REQUIRED ACTION: Within the data that follows, set down exactly the lines from the one containing "Project Status" through the one containing "cd TrinityTile", both ends included.

Data records:
=== Section Start ===

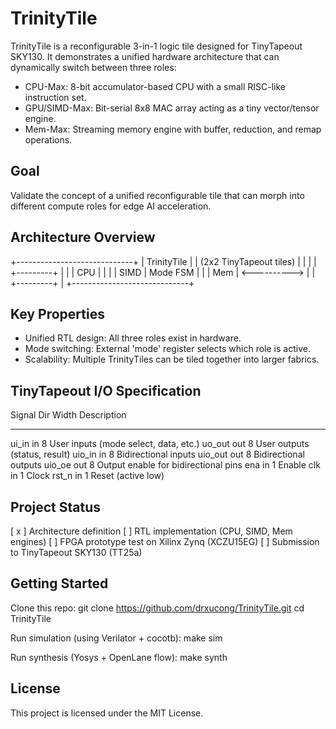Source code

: TrinityTile
===========

TrinityTile is a reconfigurable 3-in-1 logic tile designed for TinyTapeout SKY130.
It demonstrates a unified hardware architecture that can dynamically switch between
three roles:

  - CPU-Max: 8-bit accumulator-based CPU with a small RISC-like instruction set.
  - GPU/SIMD-Max: Bit-serial 8x8 MAC array acting as a tiny vector/tensor engine.
  - Mem-Max: Streaming memory engine with buffer, reduction, and remap operations.

Goal
----
Validate the concept of a unified reconfigurable tile that can morph into different
compute roles for edge AI acceleration.

Architecture Overview
---------------------
+-----------------------------+
|        TrinityTile          |
|   (2x2 TinyTapeout tiles)   |
|                             |
|   +---------+               |
|   |  CPU    |               |
|   |  SIMD   |   Mode FSM    |
|   |  Mem    | <---------->  |
|   +---------+               |
+-----------------------------+

Key Properties
--------------
- Unified RTL design: All three roles exist in hardware.
- Mode switching: External 'mode' register selects which role is active.
- Scalability: Multiple TrinityTiles can be tiled together into larger fabrics.

TinyTapeout I/O Specification
-----------------------------
Signal   Dir  Width  Description
------   ---  -----  -----------------------------------------------
ui_in     in     8   User inputs (mode select, data, etc.)
uo_out   out     8   User outputs (status, result)
uio_in    in     8   Bidirectional inputs
uio_out  out     8   Bidirectional outputs
uio_oe   out     8   Output enable for bidirectional pins
ena       in     1   Enable
clk       in     1   Clock
rst_n     in     1   Reset (active low)

Project Status
--------------
[ x ] Architecture definition
[   ] RTL implementation (CPU, SIMD, Mem engines)
[   ] FPGA prototype test on Xilinx Zynq (XCZU15EG)
[   ] Submission to TinyTapeout SKY130 (TT25a)

Getting Started
---------------
Clone this repo:
  git clone https://github.com/drxucong/TrinityTile.git
  cd TrinityTile

Run simulation (using Verilator + cocotb):
  make sim

Run synthesis (Yosys + OpenLane flow):
  make synth

License
-------
This project is licensed under the MIT License.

=== Section End ===

ANSWER TO THE EXERCISE:
Project Status
--------------
[ x ] Architecture definition
[   ] RTL implementation (CPU, SIMD, Mem engines)
[   ] FPGA prototype test on Xilinx Zynq (XCZU15EG)
[   ] Submission to TinyTapeout SKY130 (TT25a)

Getting Started
---------------
Clone this repo:
  git clone https://github.com/drxucong/TrinityTile.git
  cd TrinityTile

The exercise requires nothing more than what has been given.